*WHAT TO WORK ON*:
Across the records, count every line that includes "functionalities" and give the number by itself.

--- SUPPLIED MATERIAL Enclosed Below ---

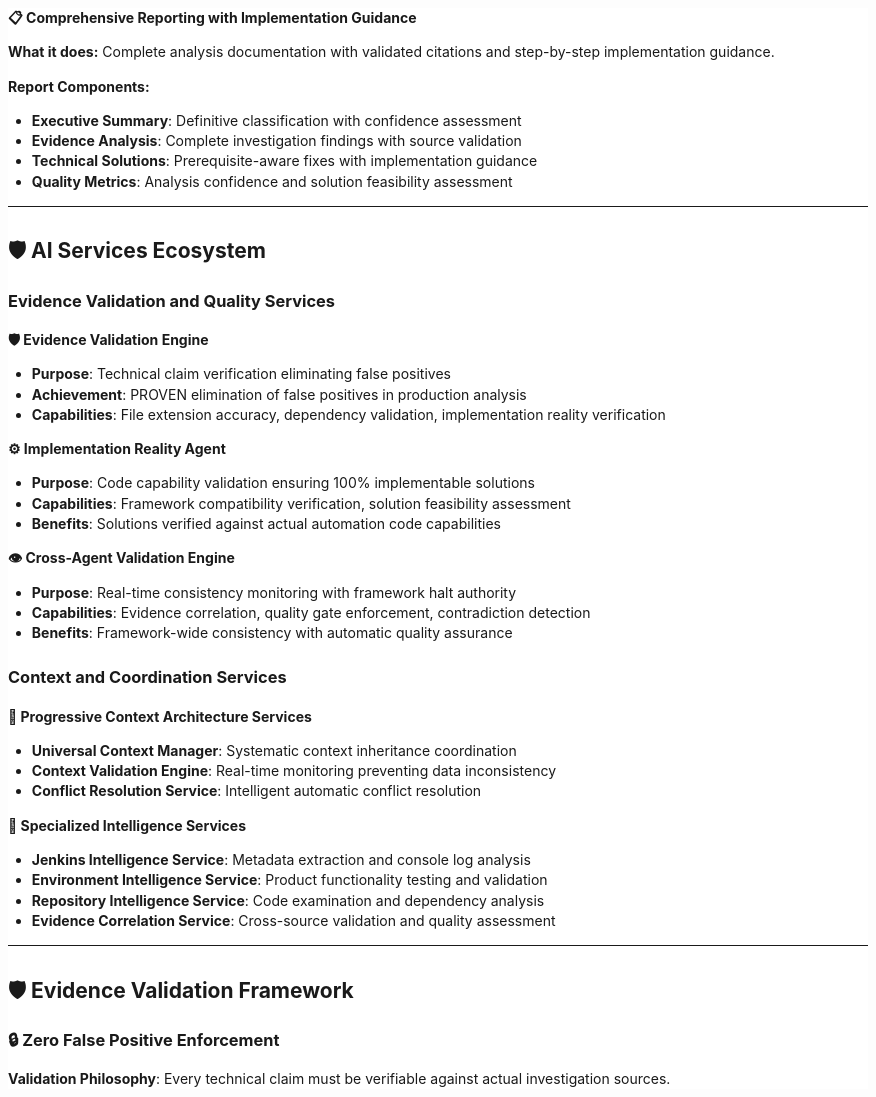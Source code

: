 **📋 Comprehensive Reporting with Implementation Guidance**

**What it does:** Complete analysis documentation with validated citations and step-by-step implementation guidance.

**Report Components:**
- **Executive Summary**: Definitive classification with confidence assessment
- **Evidence Analysis**: Complete investigation findings with source validation
- **Technical Solutions**: Prerequisite-aware fixes with implementation guidance
- **Quality Metrics**: Analysis confidence and solution feasibility assessment

---

## 🛡️ **AI Services Ecosystem**

### **Evidence Validation and Quality Services**

**🛡️ Evidence Validation Engine**
- **Purpose**: Technical claim verification eliminating false positives
- **Achievement**: PROVEN elimination of false positives in production analysis
- **Capabilities**: File extension accuracy, dependency validation, implementation reality verification

**⚙️ Implementation Reality Agent**
- **Purpose**: Code capability validation ensuring 100% implementable solutions
- **Capabilities**: Framework compatibility verification, solution feasibility assessment
- **Benefits**: Solutions verified against actual automation code capabilities

**👁️ Cross-Agent Validation Engine**
- **Purpose**: Real-time consistency monitoring with framework halt authority
- **Capabilities**: Evidence correlation, quality gate enforcement, contradiction detection
- **Benefits**: Framework-wide consistency with automatic quality assurance

### **Context and Coordination Services**

**📡 Progressive Context Architecture Services**
- **Universal Context Manager**: Systematic context inheritance coordination
- **Context Validation Engine**: Real-time monitoring preventing data inconsistency
- **Conflict Resolution Service**: Intelligent automatic conflict resolution

**🔧 Specialized Intelligence Services**
- **Jenkins Intelligence Service**: Metadata extraction and console log analysis
- **Environment Intelligence Service**: Product functionality testing and validation
- **Repository Intelligence Service**: Code examination and dependency analysis
- **Evidence Correlation Service**: Cross-source validation and quality assessment

---

## 🛡️ **Evidence Validation Framework**

### **🔒 Zero False Positive Enforcement**

**Validation Philosophy**: Every technical claim must be verifiable against actual investigation sources.
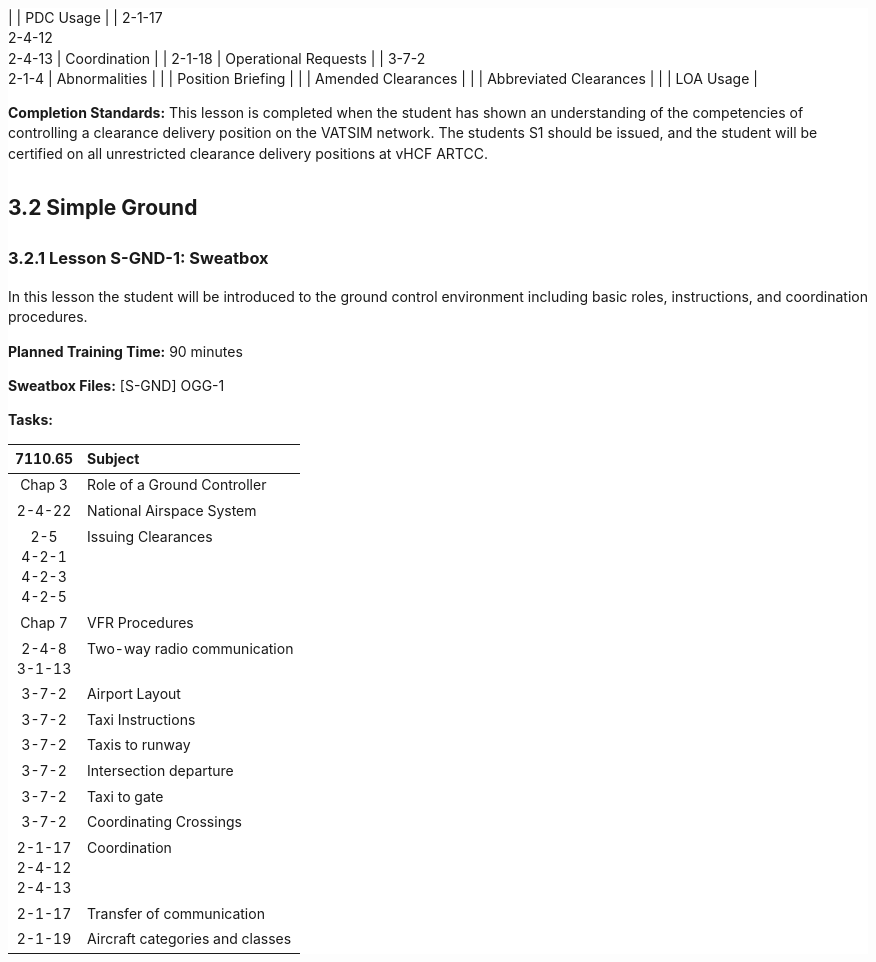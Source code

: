 | | PDC Usage |
| 2-1-17<br>2-4-12<br>2-4-13 | Coordination |
| 2-1-18 | Operational Requests |
| 3-7-2<br>2-1-4 | Abnormalities |
| | Position Briefing |
| | Amended Clearances |
| | Abbreviated Clearances |
| | LOA Usage |

**Completion Standards:** This lesson is completed when the student has shown an understanding of the competencies of controlling a clearance delivery position on the VATSIM network. The students S1 should be issued, and the student will be certified on all unrestricted clearance delivery positions at vHCF ARTCC.

## 3.2 Simple Ground

### 3.2.1 Lesson S-GND-1: Sweatbox

In this lesson the student will be introduced to the ground control environment including basic roles, instructions, and coordination procedures.

**Planned Training Time:** 90 minutes

**Sweatbox Files:** [S-GND] OGG-1

**Tasks:**

| 7110.65 | Subject |
| :------: | :--------------------------- |
| Chap 3 | Role of a Ground Controller |
| 2-4-22 | National Airspace System |
| 2-5<br>4-2-1<br>4-2-3<br>4-2-5 | Issuing Clearances |
| Chap 7 | VFR Procedures |
| 2-4-8<br>3-1-13 | Two-way radio communication |
| 3-7-2 | Airport Layout |
| 3-7-2 | Taxi Instructions |
| 3-7-2 | Taxis to runway |
| 3-7-2 | Intersection departure |
| 3-7-2 | Taxi to gate |
| 3-7-2 | Coordinating Crossings |
| 2-1-17<br>2-4-12<br>2-4-13 | Coordination |
| 2-1-17 | Transfer of communication |
| 2-1-19 | Aircraft categories and classes |
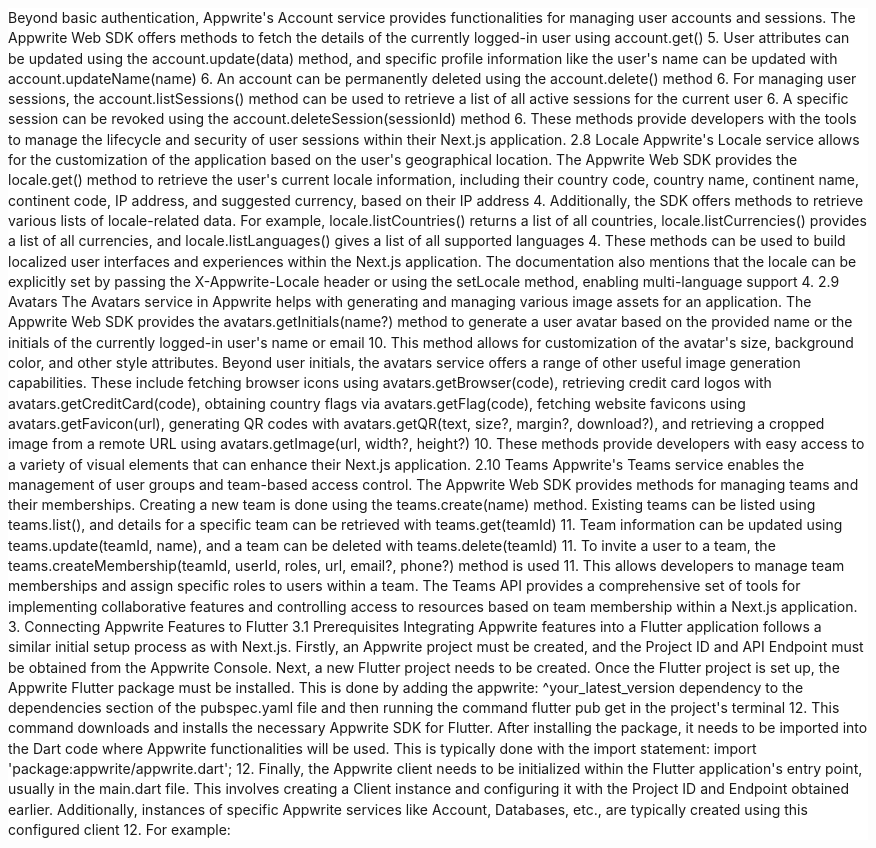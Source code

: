 Beyond basic authentication, Appwrite's Account service provides functionalities for managing user accounts and sessions. The Appwrite Web SDK offers methods to fetch the details of the currently logged-in user using account.get() 5. User attributes can be updated using the account.update(data) method, and specific profile information like the user's name can be updated with account.updateName(name) 6. An account can be permanently deleted using the account.delete() method 6.
For managing user sessions, the account.listSessions() method can be used to retrieve a list of all active sessions for the current user 6. A specific session can be revoked using the account.deleteSession(sessionId) method 6. These methods provide developers with the tools to manage the lifecycle and security of user sessions within their Next.js application.
2.8 Locale
Appwrite's Locale service allows for the customization of the application based on the user's geographical location. The Appwrite Web SDK provides the locale.get() method to retrieve the user's current locale information, including their country code, country name, continent name, continent code, IP address, and suggested currency, based on their IP address 4.
Additionally, the SDK offers methods to retrieve various lists of locale-related data. For example, locale.listCountries() returns a list of all countries, locale.listCurrencies() provides a list of all currencies, and locale.listLanguages() gives a list of all supported languages 4. These methods can be used to build localized user interfaces and experiences within the Next.js application. The documentation also mentions that the locale can be explicitly set by passing the X-Appwrite-Locale header or using the setLocale method, enabling multi-language support 4.
2.9 Avatars
The Avatars service in Appwrite helps with generating and managing various image assets for an application. The Appwrite Web SDK provides the avatars.getInitials(name?) method to generate a user avatar based on the provided name or the initials of the currently logged-in user's name or email 10. This method allows for customization of the avatar's size, background color, and other style attributes.
Beyond user initials, the avatars service offers a range of other useful image generation capabilities. These include fetching browser icons using avatars.getBrowser(code), retrieving credit card logos with avatars.getCreditCard(code), obtaining country flags via avatars.getFlag(code), fetching website favicons using avatars.getFavicon(url), generating QR codes with avatars.getQR(text, size?, margin?, download?), and retrieving a cropped image from a remote URL using avatars.getImage(url, width?, height?) 10. These methods provide developers with easy access to a variety of visual elements that can enhance their Next.js application.
2.10 Teams
Appwrite's Teams service enables the management of user groups and team-based access control. The Appwrite Web SDK provides methods for managing teams and their memberships.
Creating a new team is done using the teams.create(name) method. Existing teams can be listed using teams.list(), and details for a specific team can be retrieved with teams.get(teamId) 11. Team information can be updated using teams.update(teamId, name), and a team can be deleted with teams.delete(teamId) 11.
To invite a user to a team, the teams.createMembership(teamId, userId, roles, url, email?, phone?) method is used 11. This allows developers to manage team memberships and assign specific roles to users within a team. The Teams API provides a comprehensive set of tools for implementing collaborative features and controlling access to resources based on team membership within a Next.js application.
3. Connecting Appwrite Features to Flutter
3.1 Prerequisites
Integrating Appwrite features into a Flutter application follows a similar initial setup process as with Next.js. Firstly, an Appwrite project must be created, and the Project ID and API Endpoint must be obtained from the Appwrite Console.
Next, a new Flutter project needs to be created. Once the Flutter project is set up, the Appwrite Flutter package must be installed. This is done by adding the appwrite: ^your_latest_version dependency to the dependencies section of the pubspec.yaml file and then running the command flutter pub get in the project's terminal 12. This command downloads and installs the necessary Appwrite SDK for Flutter.
After installing the package, it needs to be imported into the Dart code where Appwrite functionalities will be used. This is typically done with the import statement: import 'package:appwrite/appwrite.dart'; 12.
Finally, the Appwrite client needs to be initialized within the Flutter application's entry point, usually in the main.dart file. This involves creating a Client instance and configuring it with the Project ID and Endpoint obtained earlier. Additionally, instances of specific Appwrite services like Account, Databases, etc., are typically created using this configured client 12. For example:
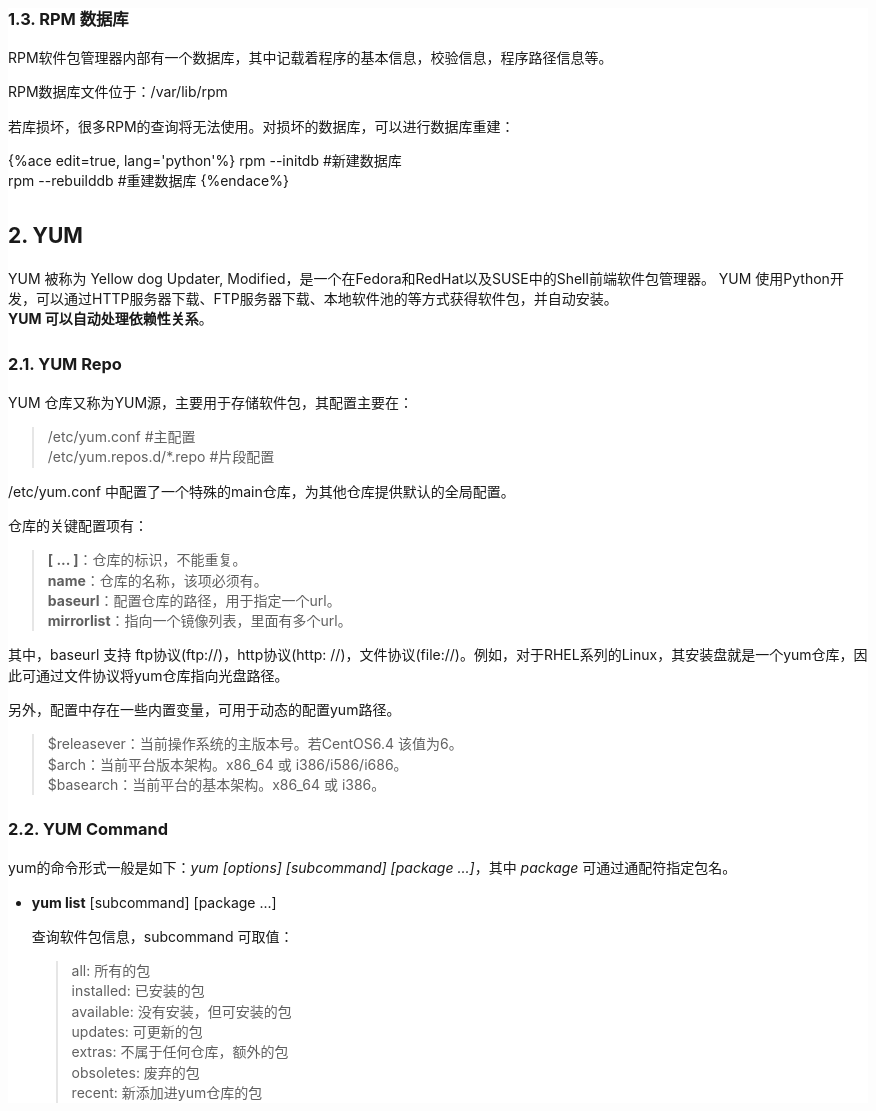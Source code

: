 ### 1.3. RPM 数据库

RPM软件包管理器内部有一个数据库，其中记载着程序的基本信息，校验信息，程序路径信息等。

RPM数据库文件位于：/var/lib/rpm  

若库损坏，很多RPM的查询将无法使用。对损坏的数据库，可以进行数据库重建：

{%ace edit=true, lang='python'%}
rpm --initdb #新建数据库   
rpm --rebuilddb #重建数据库
{%endace%}

## 2. YUM

YUM 被称为 Yellow dog Updater, Modified，是一个在Fedora和RedHat以及SUSE中的Shell前端软件包管理器。 YUM 使用Python开发，可以通过HTTP服务器下载、FTP服务器下载、本地软件池的等方式获得软件包，并自动安装。   
**YUM 可以自动处理依赖性关系**。

### 2.1. YUM Repo

YUM 仓库又称为YUM源，主要用于存储软件包，其配置主要在：

> /etc/yum.conf  #主配置     
> /etc/yum.repos.d/*.repo  #片段配置

/etc/yum.conf 中配置了一个特殊的main仓库，为其他仓库提供默认的全局配置。

仓库的关键配置项有：

> **[ ... ]**：仓库的标识，不能重复。    
> **name**：仓库的名称，该项必须有。    
> **baseurl**：配置仓库的路径，用于指定一个url。    
> **mirrorlist**：指向一个镜像列表，里面有多个url。    

其中，baseurl 支持 ftp协议(ftp://)，http协议(http: //)，文件协议(file://)。例如，对于RHEL系列的Linux，其安装盘就是一个yum仓库，因此可通过文件协议将yum仓库指向光盘路径。

另外，配置中存在一些内置变量，可用于动态的配置yum路径。

> $releasever：当前操作系统的主版本号。若CentOS6.4 该值为6。    
> $arch：当前平台版本架构。x86_64 或 i386/i586/i686。     
> $basearch：当前平台的基本架构。x86_64 或 i386。     


### 2.2. YUM Command

yum的命令形式一般是如下：_yum [options] [subcommand] [package ...]_，其中 _package_ 可通过通配符指定包名。

- **yum list** [subcommand] [package ...]

    查询软件包信息，subcommand 可取值：
    
    > all: 所有的包   
    > installed: 已安装的包     
    > available: 没有安装，但可安装的包     
    > updates: 可更新的包     
    > extras: 不属于任何仓库，额外的包     
    > obsoletes: 废弃的包     
    > recent: 新添加进yum仓库的包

--- End of Enclosed SUPPLIED MATERIAL ---

*RESULT*:
2